107 min | R | April 30, 2021 | Open Road Films
A failed comic book artist loses his wife and inherits a custody fight with her rich father. Then his ghoulish puppet creations start crawling around the house where his daughter sleeps. The puppets are scarier than the script, which is not a compliment.
Separation wants to be a haunted-house horror film and a custody drama at the same time. Jeff is a failed comic book artist whose marriage has collapsed. His wife Samantha dies in a sudden accident, and her wealthy father moves to take custody of their daughter Jenny. Strange figures begin appearing in the house, drawn from Jeff’s macabre comic creations. The film treats the supernatural as a metaphor for grief and a broken family. It never decides whether it believes in the ghosts or the metaphor.
Rupert Friend plays Jeff as a passive man who lets the plot happen to him. He sketches, he mopes, he reacts, and he never generates the dread the film needs from its lead. Brian Cox plays Rivers, the rich grandfather, with a contempt he can summon in his sleep, and the film gives him nothing harder to do. Madeline Brewer plays Samantha in flashbacks that exist mostly to establish how unhappy the marriage is. Violet McGraw plays Jenny as a watchful child, and she is the only person on screen who behaves like the situation frightens her. Mamie Gummer appears as Maggie and disappears before the part registers.

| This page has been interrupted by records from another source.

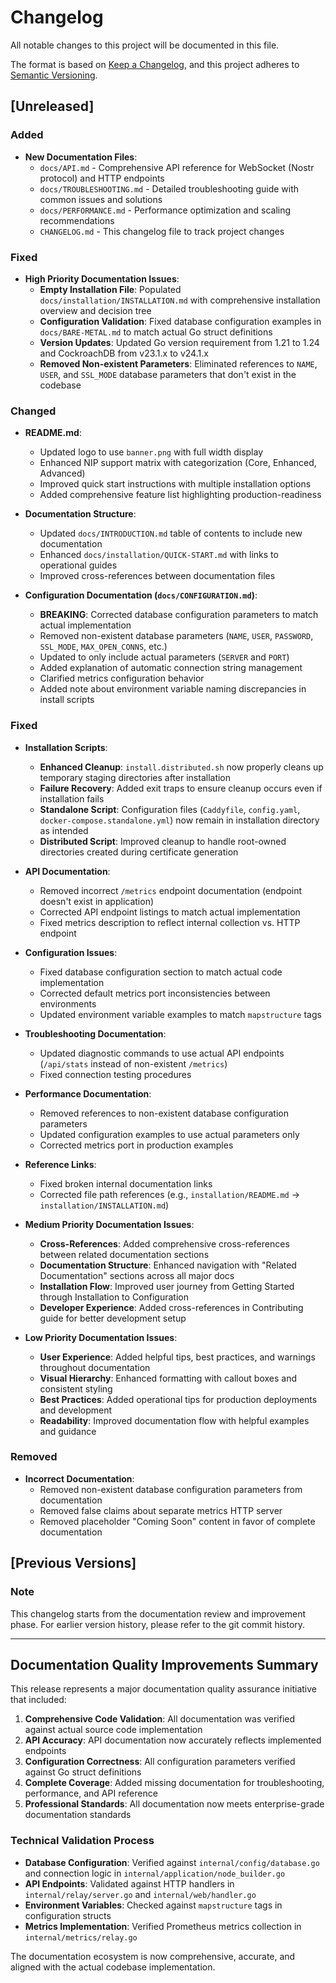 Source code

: # Changelog

All notable changes to this project will be documented in this file.

The format is based on [Keep a Changelog](https://keepachangelog.com/en/1.0.0/),
and this project adheres to [Semantic Versioning](https://semver.org/spec/v2.0.0.html).

## [Unreleased]

### Added

- **New Documentation Files**:
  - `docs/API.md` - Comprehensive API reference for WebSocket (Nostr protocol) and HTTP endpoints
  - `docs/TROUBLESHOOTING.md` - Detailed troubleshooting guide with common issues and solutions
  - `docs/PERFORMANCE.md` - Performance optimization and scaling recommendations
  - `CHANGELOG.md` - This changelog file to track project changes

### Fixed
- **High Priority Documentation Issues**:
  - **Empty Installation File**: Populated `docs/installation/INSTALLATION.md` with comprehensive installation overview and decision tree
  - **Configuration Validation**: Fixed database configuration examples in `docs/BARE-METAL.md` to match actual Go struct definitions
  - **Version Updates**: Updated Go version requirement from 1.21 to 1.24 and CockroachDB from v23.1.x to v24.1.x
  - **Removed Non-existent Parameters**: Eliminated references to `NAME`, `USER`, and `SSL_MODE` database parameters that don't exist in the codebase

### Changed

- **README.md**:
  - Updated logo to use `banner.png` with full width display
  - Enhanced NIP support matrix with categorization (Core, Enhanced, Advanced)
  - Improved quick start instructions with multiple installation options
  - Added comprehensive feature list highlighting production-readiness

- **Documentation Structure**:
  - Updated `docs/INTRODUCTION.md` table of contents to include new documentation
  - Enhanced `docs/installation/QUICK-START.md` with links to operational guides
  - Improved cross-references between documentation files

- **Configuration Documentation (`docs/CONFIGURATION.md`)**:
  - **BREAKING**: Corrected database configuration parameters to match actual implementation
  - Removed non-existent database parameters (`NAME`, `USER`, `PASSWORD`, `SSL_MODE`, `MAX_OPEN_CONNS`, etc.)
  - Updated to only include actual parameters (`SERVER` and `PORT`)
  - Added explanation of automatic connection string management
  - Clarified metrics configuration behavior
  - Added note about environment variable naming discrepancies in install scripts

### Fixed

- **Installation Scripts**:
  - **Enhanced Cleanup**: `install.distributed.sh` now properly cleans up temporary staging directories after installation
  - **Failure Recovery**: Added exit traps to ensure cleanup occurs even if installation fails
  - **Standalone Script**: Configuration files (`Caddyfile`, `config.yaml`, `docker-compose.standalone.yml`) now remain in installation directory as intended
  - **Distributed Script**: Improved cleanup to handle root-owned directories created during certificate generation

- **API Documentation**:
  - Removed incorrect `/metrics` endpoint documentation (endpoint doesn't exist in application)
  - Corrected API endpoint listings to match actual implementation
  - Fixed metrics description to reflect internal collection vs. HTTP endpoint

- **Configuration Issues**:
  - Fixed database configuration section to match actual code implementation
  - Corrected default metrics port inconsistencies between environments
  - Updated environment variable examples to match `mapstructure` tags

- **Troubleshooting Documentation**:
  - Updated diagnostic commands to use actual API endpoints (`/api/stats` instead of non-existent `/metrics`)
  - Fixed connection testing procedures

- **Performance Documentation**:
  - Removed references to non-existent database configuration parameters
  - Updated configuration examples to use actual parameters only
  - Corrected metrics port in production examples

- **Reference Links**:
  - Fixed broken internal documentation links
  - Corrected file path references (e.g., `installation/README.md` → `installation/INSTALLATION.md`)

- **Medium Priority Documentation Issues**:
  - **Cross-References**: Added comprehensive cross-references between related documentation sections
  - **Documentation Structure**: Enhanced navigation with "Related Documentation" sections across all major docs
  - **Installation Flow**: Improved user journey from Getting Started through Installation to Configuration
  - **Developer Experience**: Added cross-references in Contributing guide for better development setup

- **Low Priority Documentation Issues**:
  - **User Experience**: Added helpful tips, best practices, and warnings throughout documentation
  - **Visual Hierarchy**: Enhanced formatting with callout boxes and consistent styling
  - **Best Practices**: Added operational tips for production deployments and development
  - **Readability**: Improved documentation flow with helpful examples and guidance

### Removed

- **Incorrect Documentation**:
  - Removed non-existent database configuration parameters from documentation
  - Removed false claims about separate metrics HTTP server
  - Removed placeholder "Coming Soon" content in favor of complete documentation

## [Previous Versions]

### Note

This changelog starts from the documentation review and improvement phase. For earlier version history, please refer to the git commit history.

---

## Documentation Quality Improvements Summary

This release represents a major documentation quality assurance initiative that included:

1. **Comprehensive Code Validation**: All documentation was verified against actual source code implementation
2. **API Accuracy**: API documentation now accurately reflects implemented endpoints
3. **Configuration Correctness**: All configuration parameters verified against Go struct definitions
4. **Complete Coverage**: Added missing documentation for troubleshooting, performance, and API reference
5. **Professional Standards**: All documentation now meets enterprise-grade documentation standards

### Technical Validation Process

- **Database Configuration**: Verified against `internal/config/database.go` and connection logic in `internal/application/node_builder.go`
- **API Endpoints**: Validated against HTTP handlers in `internal/relay/server.go` and `internal/web/handler.go`
- **Environment Variables**: Checked against `mapstructure` tags in configuration structs
- **Metrics Implementation**: Verified Prometheus metrics collection in `internal/metrics/relay.go`

The documentation ecosystem is now comprehensive, accurate, and aligned with the actual codebase implementation.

William Brent Bell directs from a script by Josh Braun and Nick Amadeus, and the seams between the horror and the divorce procedural never close. The one genuine asset is Troy James, a contortionist who plays the creature Nerezza with limbs that bend the wrong way and a crawl no digital effect could match. Bell shoots these moments in low light and lets the practical body do the work, and they are the only scenes with any pulse. The rest of the production design leans on the comic book panels, which the film projects across walls and reflections without ever making them frightening. The editing strands these flourishes between long stretches of legal exposition and custody arguments. The score swells on cue to tell you when to feel afraid, because the images will not.
The problem is structural. A custody battle and a ghost story can share a film, but each needs the other to mean something, and here they sit side by side without connecting. Jeff’s dead-end career and his contempt for Rivers carry no supernatural weight, and the creatures carry no emotional one. The film mistakes a sad man in a big house for tension and a contortionist for a third act. Underneath the puppets and the shadows there is a story about a father and a daughter, and the movie buries it.